▶ _Brief_
Beginning at the line containing "#Assignment 4" in the material below and ending at the line containing "For this assignment, I worked with", return each line exactly and add nothing.
********
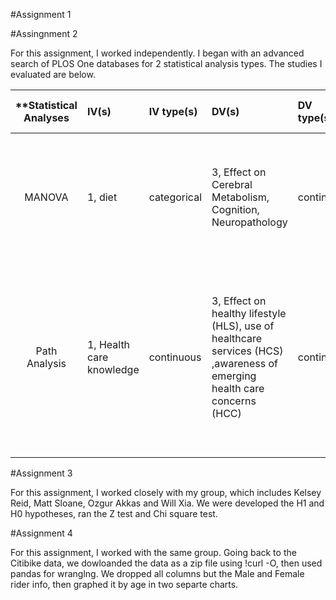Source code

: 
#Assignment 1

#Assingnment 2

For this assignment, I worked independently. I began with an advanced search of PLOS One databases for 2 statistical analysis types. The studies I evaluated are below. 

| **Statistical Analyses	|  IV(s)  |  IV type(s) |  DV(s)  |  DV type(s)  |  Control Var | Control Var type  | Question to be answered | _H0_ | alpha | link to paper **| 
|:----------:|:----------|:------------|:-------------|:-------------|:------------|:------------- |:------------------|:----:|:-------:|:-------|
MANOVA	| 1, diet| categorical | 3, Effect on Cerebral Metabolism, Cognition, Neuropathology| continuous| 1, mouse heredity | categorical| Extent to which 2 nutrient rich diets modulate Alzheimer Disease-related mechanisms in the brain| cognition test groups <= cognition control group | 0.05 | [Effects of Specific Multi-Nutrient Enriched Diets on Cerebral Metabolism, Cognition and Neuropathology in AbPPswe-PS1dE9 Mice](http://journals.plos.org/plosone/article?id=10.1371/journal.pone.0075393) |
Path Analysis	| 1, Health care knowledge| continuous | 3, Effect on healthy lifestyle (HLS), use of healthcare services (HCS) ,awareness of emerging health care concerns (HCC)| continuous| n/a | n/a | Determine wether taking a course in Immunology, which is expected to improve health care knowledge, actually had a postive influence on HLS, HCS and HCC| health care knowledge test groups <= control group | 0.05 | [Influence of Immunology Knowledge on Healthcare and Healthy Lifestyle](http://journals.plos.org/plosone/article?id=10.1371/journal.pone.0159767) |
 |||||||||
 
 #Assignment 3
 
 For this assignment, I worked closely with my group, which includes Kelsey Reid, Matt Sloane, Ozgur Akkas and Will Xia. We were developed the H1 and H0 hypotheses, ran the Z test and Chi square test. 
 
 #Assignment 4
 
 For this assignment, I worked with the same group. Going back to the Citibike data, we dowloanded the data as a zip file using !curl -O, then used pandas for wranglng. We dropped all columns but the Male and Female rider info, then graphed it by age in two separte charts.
********
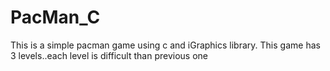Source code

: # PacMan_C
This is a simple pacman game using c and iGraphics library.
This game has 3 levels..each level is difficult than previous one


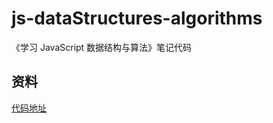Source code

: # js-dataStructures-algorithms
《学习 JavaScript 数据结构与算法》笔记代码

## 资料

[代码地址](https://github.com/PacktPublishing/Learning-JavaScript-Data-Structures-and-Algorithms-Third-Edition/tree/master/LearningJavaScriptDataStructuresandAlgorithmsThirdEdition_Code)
********
▶ _Expected answer_
 #Assignment 4
 
 For this assignment, I worked with the same group. Going back to the Citibike data, we dowloanded the data as a zip file using !curl -O, then used pandas for wranglng. We dropped all columns but the Male and Female rider info, then graphed it by age in two separte charts.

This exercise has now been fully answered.